Los suspiros y acusaciones por las escandalosas relaciones entre las funciones estatales y las denuncias contra sus principales figuras (intérpretes de tinieblas casi delincuenciales) no resuelven nada; tampoco resuelven nada la promoción de los transgresores que es el único nivel en que permanece la noticiosa publicidad del alboroto.

Se deben liquidar los viciosos vínculos que constituyen mayorías del gobierno, la función judicial o el Congreso, y que se convierten en objeto de sospechosas concesiones mutuas. Así, endemoniados jueces, diputados y funcionarios devienen en tramitadores de pródigos clientes para toda clase de apetitos. Unos y otros se relacionan como dependientes y parásitos del oro.
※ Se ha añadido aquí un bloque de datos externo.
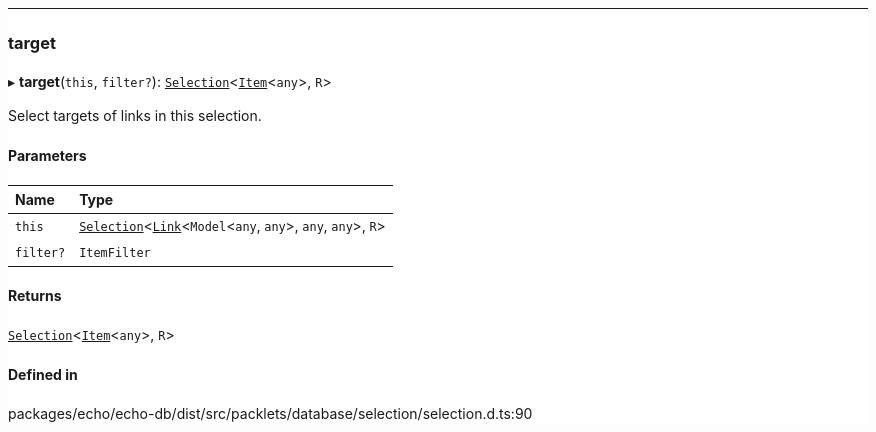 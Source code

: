 ___

### target

▸ **target**(`this`, `filter?`): [`Selection`](dxos_client.Selection.md)<[`Item`](dxos_client.Item.md)<`any`\>, `R`\>

Select targets of links in this selection.

#### Parameters

| Name | Type |
| :------ | :------ |
| `this` | [`Selection`](dxos_client.Selection.md)<[`Link`](dxos_client.Link.md)<`Model`<`any`, `any`\>, `any`, `any`\>, `R`\> |
| `filter?` | `ItemFilter` |

#### Returns

[`Selection`](dxos_client.Selection.md)<[`Item`](dxos_client.Item.md)<`any`\>, `R`\>

#### Defined in

packages/echo/echo-db/dist/src/packlets/database/selection/selection.d.ts:90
El Ecuador no puede salir adelante solo con un exorcista código anticorrupción. Necesita esencialmente una nueva organización social y política y, desde ahí, la necesidad de ubicar los intereses de la producción en la conducción hegemónica del Estado, intereses que eleven la condición material y la espiritualidad de la sociedad y sus mandatarios.

La corrupción es seductora y porque hechiza hay que enfrentarla fundamentalmente desde bases estructurales, administrativas y políticas. Las «razones», los lamentos, la moral, el cielo y el infierno pueden caer en sus redes, y no son suficientes para luchar contra ella.

Entre las circunstancias que dinamizan la política ecuatoriana, la corrupción ocupa un sitial espectacular en el reordenamiento de la actualidad. Es un motor, el estertor del pasado y el grito que anuncia la renovación.